1. Some advanced indexing techniques
    • Make computed columns and create index on these
      I am sure most of us have written application codes where you select a result set from the database and for each row do a calculation in the result set to produce the information to show in the output. Sometimes this processing can be done directly in the database. You can specify a database column as a Computed column by specifying a formula. While your TSQL includes the computed column in the select list, the SQL engine will apply the formula to derive the value for this column. So, when executing the query, you will get the result for the computed column.
      But sometimes this might be expensive if the table contains large number of rows. And this might get even worse if the computed column is specified in the WHERE clause in a SELECT statement because in this case the database engine has to calculate computed column's value for each row in the table. To improve performance, you need to create index on the computed columns as in this case SQL Server calculates the result in advance and builds an index over them. Additionally, when the corresponding column values are updated (That the computed column depends on), the index values on computed column are also updated. And so while executing the query, the database engine does not have to execute the computation formula for every row in the result set.

    • Create Indexed Views
      The Views are nothing but compiled SELECTs. Views does not remember the result they were built upon. They are just compiled queries. BUT! Why not to apply indexes on Views and so they to become Indexed Views? For an Indexed View, the database engine processes the SQL and stores the result in the data file just like a clustered table and SQL Server will automatically maintain the index when data in the table will change. As a result, when you will do a SELECT query on the Indexed View, the DB engine will select the values from and index which obviously performs very fast.
      But there are some restrictions:
      1. The View has to be created with SCHEMABINDING option. In this case, the DB engine will not allow you to change the underlying table schema.
      2. The View can't contain any nondeterministic function, DISTINCT clause and subquery.
      3. The underlying tables in the View must have clustered index (Primary keys)
      Note: when data in the base table changes, the DB engine has to update the index also. So, you should consider creating Indexed Views when the view has to process too many rows with aggregate function and when data and the base table do not change often.

    • Create indexes on User Defined Functions
      But this is not something really easy. You will have to create a computed column specifying an UDF as the formula and then you will have to create index on the computed column field. The steps are:
      1. Create the function (if it does not exists already) and make sure that this function is deterministic. Add SCHEMABINDING option in the function definition. Example:
        CREATE FUNCTION [dbo.ufnGetLineTotal]
        
(
        
-- Add the parameters for the function here
        
@UnitPrice [money],
        
@UnitPriceDiscount [money],
        
@OrderQty [smallint]
        
)
        
RETURNS money
        
WITH SCHEMABINDING
        
AS
        

        
BEGIN
        
    return (((@UnitPrice*((1.0)-@UnitPriceDiscount))*@OrderQty))
        
END
      2. Add a computed column in your desired table and specify the function with parameters as the value of the computed column.
      3. Create an index on the computed column.

      Creating indexes on UDFs will give you a tremendous performance benefit when you include the UDF in a query, especially if you use UDFs in the join conditions between different tables/views.

    • Create indexes on XML columns
      XML columns are stored as BLOBs in SQL Server 2005 and later which can be queried using XQuery, but querying XML data types can be very time consuming without an index.
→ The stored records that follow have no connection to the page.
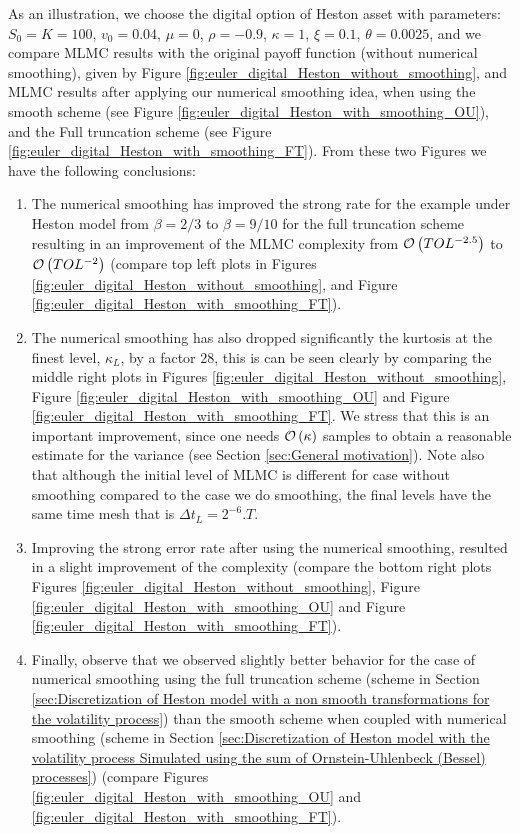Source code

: As an illustration, we choose the digital option of Heston asset with parameters: $S_0=K=100$, $v_0=0.04$, $\mu=0$,  $\rho=-0.9$, $\kappa=1$, $\xi=0.1$, $\theta=0.0025$, and we compare MLMC results with the original payoff function (without numerical smoothing), given by Figure \ref{fig:euler_digital_Heston_without_smoothing},  and MLMC results after applying our numerical smoothing idea, when using the smooth scheme (see Figure \ref{fig:euler_digital_Heston_with_smoothing_OU}), and the Full truncation scheme (see Figure \ref{fig:euler_digital_Heston_with_smoothing_FT}). From these two Figures we have the following conclusions:
\begin{enumerate}

\item The numerical smoothing has improved the strong rate for  the example under Heston model from $\beta=2/3$ to $\beta=9/10$ for the full truncation scheme resulting in an improvement of the MLMC complexity from  ${\mathcal{O}}\left(TOL^{-2.5}\right)$ to ${\mathcal{O}}\left(TOL^{-2}\right)$ (compare  top left plots in Figures \ref{fig:euler_digital_Heston_without_smoothing}, and Figure \ref{fig:euler_digital_Heston_with_smoothing_FT}).
\item The numerical smoothing has also dropped significantly the kurtosis at the finest level, $\kappa_L$,  by a factor $28$, this is can be seen clearly by comparing the middle right plots in Figures \ref{fig:euler_digital_Heston_without_smoothing}, Figure \ref{fig:euler_digital_Heston_with_smoothing_OU} and Figure \ref{fig:euler_digital_Heston_with_smoothing_FT}. We stress that this is an important improvement, since one needs ${\mathcal{O}}\left(\kappa\right)$ samples  to obtain a reasonable estimate for the variance (see Section \ref{sec:General motivation}).   Note also that although the initial level of MLMC is different for case without smoothing compared to the case we do smoothing, the final levels have the same time mesh that is $\Delta t_{L}=2^{-6}.T$.
\item Improving the strong error rate after using the numerical smoothing, resulted in a slight improvement of the complexity (compare the bottom right plots Figures \ref{fig:euler_digital_Heston_without_smoothing}, Figure \ref{fig:euler_digital_Heston_with_smoothing_OU} and Figure \ref{fig:euler_digital_Heston_with_smoothing_FT}).
\item Finally, observe that we observed slightly better behavior for the case of numerical smoothing using the full truncation scheme (scheme in Section \ref{sec:Discretization of Heston model with a non smooth transformations for the volatility process}) than the smooth scheme when coupled with numerical smoothing  (scheme in Section \ref{sec:Discretization of Heston model with the volatility process Simulated using the sum of  Ornstein-Uhlenbeck (Bessel) processes})  (compare Figures \ref{fig:euler_digital_Heston_with_smoothing_OU} and  \ref{fig:euler_digital_Heston_with_smoothing_FT}).
\end{enumerate}



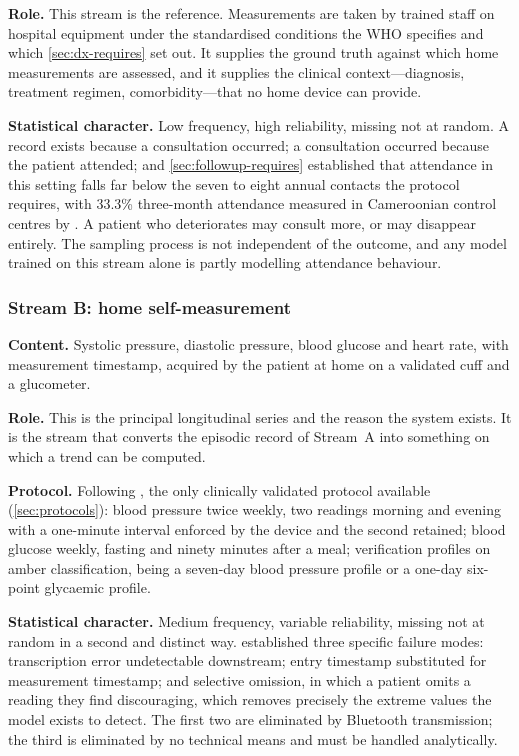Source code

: \documentclass[12pt,a4paper,oneside]{report}
\begin{document}
\textbf{Role.} This stream is the reference. Measurements are taken by trained staff on hospital equipment under the standardised conditions the WHO specifies and which \cref{sec:dx-requires} set out. It supplies the ground truth against which home measurements are assessed, and it supplies the clinical context---diagnosis, treatment regimen, comorbidity---that no home device can provide.

\textbf{Statistical character.} Low frequency, high reliability, missing not at random. A record exists because a consultation occurred; a consultation occurred because the patient attended; and \cref{sec:followup-requires} established that attendance in this setting falls far below the seven to eight annual contacts the protocol requires, with 33.3\% three-month attendance measured in Cameroonian control centres by \textcite{bediang2021}. A patient who deteriorates may consult more, or may disappear entirely. The sampling process is not independent of the outcome, and any model trained on this stream alone is partly modelling attendance behaviour.

\subsubsection{Stream B: home self-measurement}

\textbf{Content.} Systolic pressure, diastolic pressure, blood glucose and heart rate, with measurement timestamp, acquired by the patient at home on a validated cuff and a glucometer.

\textbf{Role.} This is the principal longitudinal series and the reason the system exists. It is the stream that converts the episodic record of Stream~A into something on which a trend can be computed.

\textbf{Protocol.} Following \textcite{mihevc2025}, the only clinically validated protocol available (\cref{sec:protocols}): blood pressure twice weekly, two readings morning and evening with a one-minute interval enforced by the device and the second retained; blood glucose weekly, fasting and ninety minutes after a meal; verification profiles on amber classification, being a seven-day blood pressure profile or a one-day six-point glycaemic profile.

\textbf{Statistical character.} Medium frequency, variable reliability, missing not at random in a second and distinct way.  established three specific failure modes: transcription error undetectable downstream; entry timestamp substituted for measurement timestamp; and selective omission, in which a patient omits a reading they find discouraging, which removes precisely the extreme values the model exists to detect. The first two are eliminated by Bluetooth transmission; the third is eliminated by no technical means and must be handled analytically.
\end{document}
The syntax to create Primary XML indexes is:
      CREATE PRIMARY XML INDEX index_name ON <object> ( xml_column )

      When it is created, SQL Server shreds the XML content and creates several rows of data that include information like element and attribute names, the path to the root, node types and values, and so on. So, creating the primary index enable the SQL server to support XQuery requests more easily.
      Primary indexes are good, but SQL Server still needs to scan through the shredded data to find the desired result. Here come to help Secondary XML indexes:
      CREATE XML INDEX
      
index_name
      
ON <object> ( xml_column )
      
USING XML INDEX primary_xml_index_name
      
FOR { VALUE | PATH | PROPERTY }

      As seen from the syntax, there are 3 types of them:
      1. Path Secondary XML indexes: useful when using the .exist() methods to determine whether a specific path exists.
      2. Value Secondary XML indexes: used when performing value-based queries where the full path is unknown or includes wildcards.
      3. Property Secondary XML indexes: used to retrieve property values when the path to the value is known.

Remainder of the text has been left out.